Welcome to the list.

Stefan Wörthmüller wrote On 30-10-2013 12:09:

i am currently struggling with the process of subtracting small polygons from a larger polygon. None of the polygons have holes and all small polygones are completely covered by the larger polygone. Of course, the result will be a polygon with holes.

I first tried with boost 1.48, but as this resulted in compilation errors i now upgradet to 1.54 as i read in the release notes of 1.54:
>    support for line/polygon intersections and differences.

My code looks like this:
typedef boost::geometry::model::d2::point_xy<double> boost_pnt;
typedef boost::geometry::model::polygon<boost_pnt>   boost_poly;
boost_poly outputPoly = outerPolygon;
    boost_poly innerPoly = ...;
    boost_poly new_output;
    boost::geometry::difference(outputPoly, innerPoly, new_output);
    outputPoly = new_output;

Compiling thjs with VC2010 results in the line of difference
>D:\Develop\boost\boost_1_54_0\boost/range/iterator.hpp(63): error C2039: 'type' : is not a member of 'boost::mpl::eval_if_c<C,F1,F2>'
1>          with
1>          [
1>              C=false,
1>              F1=boost::range_const_iterator<boost::geometry::model::polygon<boost_pnt>>,
1>              F2=boost::range_mutable_iterator<boost_poly>
1>          ]


So my understanding is, that difference() does not work with all parameters of type polygon.
When using std::vector<boost_poly> as last parameter, difference compiles and works, but i see no way of converting this back to a polygon.
I can not find a way to to distance in a loop.

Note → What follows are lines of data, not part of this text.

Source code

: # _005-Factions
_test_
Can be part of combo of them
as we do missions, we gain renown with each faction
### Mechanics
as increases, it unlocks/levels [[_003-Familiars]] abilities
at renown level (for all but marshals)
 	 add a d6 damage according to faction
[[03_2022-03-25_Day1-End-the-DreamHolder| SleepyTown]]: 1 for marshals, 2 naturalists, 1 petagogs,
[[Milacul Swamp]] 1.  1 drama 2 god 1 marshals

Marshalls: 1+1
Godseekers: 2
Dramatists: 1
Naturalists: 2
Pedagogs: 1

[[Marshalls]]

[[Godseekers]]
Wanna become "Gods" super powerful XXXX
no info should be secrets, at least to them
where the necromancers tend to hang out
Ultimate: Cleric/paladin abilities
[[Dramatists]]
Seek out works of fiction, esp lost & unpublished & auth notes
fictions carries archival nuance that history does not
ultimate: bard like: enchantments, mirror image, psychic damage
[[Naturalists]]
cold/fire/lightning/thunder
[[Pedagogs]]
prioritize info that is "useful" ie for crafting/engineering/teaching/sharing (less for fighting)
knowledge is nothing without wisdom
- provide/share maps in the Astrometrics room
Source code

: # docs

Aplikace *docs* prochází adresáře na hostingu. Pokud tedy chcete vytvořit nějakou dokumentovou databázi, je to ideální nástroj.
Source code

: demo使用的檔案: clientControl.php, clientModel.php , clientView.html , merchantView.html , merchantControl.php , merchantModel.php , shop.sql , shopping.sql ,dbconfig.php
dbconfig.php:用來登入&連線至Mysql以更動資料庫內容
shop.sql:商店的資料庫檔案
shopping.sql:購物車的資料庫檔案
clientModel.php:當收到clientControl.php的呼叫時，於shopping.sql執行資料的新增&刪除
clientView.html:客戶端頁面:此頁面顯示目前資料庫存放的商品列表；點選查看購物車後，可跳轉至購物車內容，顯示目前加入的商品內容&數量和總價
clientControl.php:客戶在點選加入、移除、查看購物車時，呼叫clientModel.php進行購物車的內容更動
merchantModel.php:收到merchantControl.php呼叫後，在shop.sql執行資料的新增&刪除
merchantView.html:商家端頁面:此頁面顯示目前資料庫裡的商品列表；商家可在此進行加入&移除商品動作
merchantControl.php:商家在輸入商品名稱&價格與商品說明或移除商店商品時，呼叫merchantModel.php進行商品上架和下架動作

Yes, the output should be either a multi-polygon, or a vector of polygons. The reason for that is that difference can (by theory) create multiple polygons as output. If you have a rectangle, and subtract a less wide, but higher rectangle lying in the center of the other one (like a cross), you get two rectangles, one left and one right, as output.

So the output must be a collection of polygons. If there is only one output, you have a polygon-result, you can take output.front(). If there are more, you have to deal with that, it is just the correct result.

Regards, Barend